L’altra sera, in quel di Nettuno, la prestazione oratoria di Beppe Grillo non ha esibito il meglio delle sue doti tribunizie, riproponendo un repertorio di maniera usurato dalla ripetitività (“i ragazzi meravigliosi”, “soli contro tutti”, che comunque stanno spalando via “la superfetazione della merda cosmica”) che rivela l’assenza di una chiave di rappresentazione degli accadimenti che ne ribalti l’evidenza disastrosa per il futuro del Movimento e rettifichi la certificazione di inadeguatezza del gruppo dirigente messo in campo.
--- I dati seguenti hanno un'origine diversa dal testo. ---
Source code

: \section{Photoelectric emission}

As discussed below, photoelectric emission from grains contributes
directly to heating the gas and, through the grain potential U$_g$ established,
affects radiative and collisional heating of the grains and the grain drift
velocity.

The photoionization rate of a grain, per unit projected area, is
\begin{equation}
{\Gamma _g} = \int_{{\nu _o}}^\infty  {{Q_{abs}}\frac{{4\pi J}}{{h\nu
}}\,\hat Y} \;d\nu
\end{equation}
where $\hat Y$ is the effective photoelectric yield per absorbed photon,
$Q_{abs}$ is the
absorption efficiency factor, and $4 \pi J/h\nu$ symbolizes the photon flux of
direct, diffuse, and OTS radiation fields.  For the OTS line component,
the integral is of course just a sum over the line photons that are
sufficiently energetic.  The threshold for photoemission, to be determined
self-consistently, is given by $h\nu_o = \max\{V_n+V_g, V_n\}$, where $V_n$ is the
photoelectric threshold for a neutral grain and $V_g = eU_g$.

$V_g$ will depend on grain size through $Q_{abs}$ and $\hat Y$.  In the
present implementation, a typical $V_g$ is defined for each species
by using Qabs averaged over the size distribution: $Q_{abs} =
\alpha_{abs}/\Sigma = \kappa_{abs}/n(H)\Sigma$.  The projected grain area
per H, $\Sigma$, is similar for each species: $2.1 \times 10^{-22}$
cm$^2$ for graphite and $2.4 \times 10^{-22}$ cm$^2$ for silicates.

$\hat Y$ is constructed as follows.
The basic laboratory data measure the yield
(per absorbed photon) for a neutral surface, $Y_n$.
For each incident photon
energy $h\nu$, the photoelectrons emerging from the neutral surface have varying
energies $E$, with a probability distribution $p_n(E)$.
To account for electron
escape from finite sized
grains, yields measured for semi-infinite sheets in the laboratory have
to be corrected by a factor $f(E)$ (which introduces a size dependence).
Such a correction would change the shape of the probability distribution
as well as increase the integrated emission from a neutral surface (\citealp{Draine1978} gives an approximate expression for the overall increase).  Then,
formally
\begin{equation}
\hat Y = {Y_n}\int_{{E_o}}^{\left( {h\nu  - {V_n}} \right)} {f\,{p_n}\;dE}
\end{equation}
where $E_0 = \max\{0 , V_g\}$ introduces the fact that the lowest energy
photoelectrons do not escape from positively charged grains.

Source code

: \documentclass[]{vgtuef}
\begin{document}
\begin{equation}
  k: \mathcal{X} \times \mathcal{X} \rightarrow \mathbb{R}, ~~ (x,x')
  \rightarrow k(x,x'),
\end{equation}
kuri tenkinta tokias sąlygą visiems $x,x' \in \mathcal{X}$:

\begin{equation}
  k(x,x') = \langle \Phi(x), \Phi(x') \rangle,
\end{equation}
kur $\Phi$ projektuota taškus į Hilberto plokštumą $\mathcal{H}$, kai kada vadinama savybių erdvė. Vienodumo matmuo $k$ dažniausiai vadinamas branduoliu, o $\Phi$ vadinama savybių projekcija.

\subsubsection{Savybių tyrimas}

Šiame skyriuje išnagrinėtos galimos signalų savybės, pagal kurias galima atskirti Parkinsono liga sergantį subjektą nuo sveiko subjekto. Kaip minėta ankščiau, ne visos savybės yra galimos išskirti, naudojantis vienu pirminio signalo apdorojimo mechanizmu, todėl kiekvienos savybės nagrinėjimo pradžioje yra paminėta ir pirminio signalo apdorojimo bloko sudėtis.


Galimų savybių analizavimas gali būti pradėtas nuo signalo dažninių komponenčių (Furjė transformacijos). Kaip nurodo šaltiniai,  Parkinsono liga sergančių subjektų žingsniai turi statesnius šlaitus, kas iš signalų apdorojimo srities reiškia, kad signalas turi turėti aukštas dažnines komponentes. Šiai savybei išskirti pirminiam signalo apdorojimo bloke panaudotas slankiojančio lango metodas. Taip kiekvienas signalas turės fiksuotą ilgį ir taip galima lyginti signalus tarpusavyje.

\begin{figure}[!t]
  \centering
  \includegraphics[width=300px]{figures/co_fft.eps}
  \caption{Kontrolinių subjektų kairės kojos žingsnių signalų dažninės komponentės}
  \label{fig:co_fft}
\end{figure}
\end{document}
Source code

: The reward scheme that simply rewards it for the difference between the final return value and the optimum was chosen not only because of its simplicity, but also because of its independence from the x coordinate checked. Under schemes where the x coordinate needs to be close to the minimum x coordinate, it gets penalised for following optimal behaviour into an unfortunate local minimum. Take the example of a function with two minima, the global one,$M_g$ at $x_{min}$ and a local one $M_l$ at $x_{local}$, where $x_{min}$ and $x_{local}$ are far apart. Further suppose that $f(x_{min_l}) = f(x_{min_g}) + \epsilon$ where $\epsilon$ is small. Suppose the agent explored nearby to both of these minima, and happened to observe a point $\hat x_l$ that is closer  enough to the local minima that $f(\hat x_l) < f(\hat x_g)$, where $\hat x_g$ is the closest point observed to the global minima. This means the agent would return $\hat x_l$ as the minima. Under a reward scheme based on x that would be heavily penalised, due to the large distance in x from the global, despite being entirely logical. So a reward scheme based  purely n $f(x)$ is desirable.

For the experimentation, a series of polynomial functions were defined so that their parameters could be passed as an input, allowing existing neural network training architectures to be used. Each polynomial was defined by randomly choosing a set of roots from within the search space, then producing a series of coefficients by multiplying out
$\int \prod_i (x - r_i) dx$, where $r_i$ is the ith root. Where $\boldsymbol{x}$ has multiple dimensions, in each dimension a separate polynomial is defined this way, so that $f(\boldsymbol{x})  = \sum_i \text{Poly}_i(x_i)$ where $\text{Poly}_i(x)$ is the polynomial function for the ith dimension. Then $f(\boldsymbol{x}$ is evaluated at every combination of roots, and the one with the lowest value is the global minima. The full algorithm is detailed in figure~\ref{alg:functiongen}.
A disonore dei seguaci più adoranti, ancora una volta si è notato come il guru abbia bisogno di chi gli fornisca in anticipo una linea purchessia e gli scriva le battute con cui puntellare la performance (dal tempo in cui le sfilava al collega comico Orlando Portento, che abitava nel suo stesso quartiere genovese di piazza Martinez). Difatti sempre di più anche all’interno del Movimento si sottolinea il vuoto lasciato da GianRoberto Casaleggio, nonostante che (o grazie al fatto che) l’ideologo consulenzialese contribuisse all’iper semplificazionismo della visione pentastellata; quella che il massmediologo Fabio Chiusi ha definito “visione antiquata del futuro” (l’idea ingenua di sostituire i partiti con una piattaforma informatica su cui far esercitare la politica a non professionisti). D’altro canto anche i contributi comiziali dei giovani talenti di casa non hanno propriamente brillato. Luigi Di Maio, probabilmente ancora sotto choc, non si è reso conto che la sua argomentazione giustificativa della sospensione del giudizio sul caso Muraro – presunta denuncia da parte di esponenti del Pd – interfacciava perfettamente con la vicenda del sindaco Pizzarotti, indagato per una denuncia da parte di esponenti del Pd. Solo che a Parma si è tenuto un comportamento esattamente contrario a quello di Roma.
Ma neppure il migliore affabulatore della nidiata – Alessandro Di Battista – è parso al meglio, visto che la sua argomentazione (“parlate un po’ anche di quello che fanno i nostri avversari”) è sembrata una variazione della filastrocca infantile “chi lo dice lo è/ cento volte più di me”. Per inciso, chi come il sottoscritto ha dato fiducia ai 5S, seppure con riserva, di quello che fanno i soliti altri non gliene può fregare di meno…
Insomma, l’imbarazzo perdurante dei supremi portavoce lascia pensare che ancora una volta non si voglia far venire a galla la verità. E cioè che la sindaco Virginia Raggi “li tiene tutti per i gingilli”, accertato che questi giovanotti e il loro attempato controller non si possono permettere un altro caso Parma all’ennesima potenza all’ombra del Cupolone. E la fanciulla dagli occhi di cerbiatto, dietro i quali si nascondono testardaggine e pervicacia, ci marcia alla grande. Col cavolo che si libera dei due imbarazzanti assessori (quella che faceva il miliardone certificando le aziende che ora si vorrebbero raddrizzare, quello – Raffaele De Dominicis – selezionato da studi legali d’area previtiana e cantore di un politico non troppo in linea con il credo pentastellato quale Andreotti)! Visto che rappresentano il milieu d’appartenenza e l’habitat in cui si muove meglio. E se ora è costretta a rinunciare sul nascere alla new entry De Dominicis, non lo fa in obbedienza a diktat di direttori o dello stesso Grillo, ma solo perché sgarrettata dalla Procura romana.
Ma questo risultato complessivo – dopo i furbetti di quartierino e partitino, ora pure del movimentino – è anche la naturale conseguenza dei criteri con cui si è fatta campagna acquisti da parte dei selezionatori del Movimento. Alla faccia del “oltre la destra e la sinistra”, espressione di un ceto medio destrorso, tutto sommato poco propenso alle dinamiche inclusive di stampo progressista e molto in linea con il nuovo destrismo fin de siècle, che virava le parole d’ordine di emancipazione sociale degli anni Sessanta verso l’individualismo di stampo americano dell’affermazione personale. Con i rampantismi e le furberie conseguenti. Un modellino in cui molti dei personaggi del recente teatrino romano potrebbero riconoscersi.
Forse si salva il più genuino Di Battista, mentre resta fuori dal coro ininterrotto di stecche la sindaca sabauda.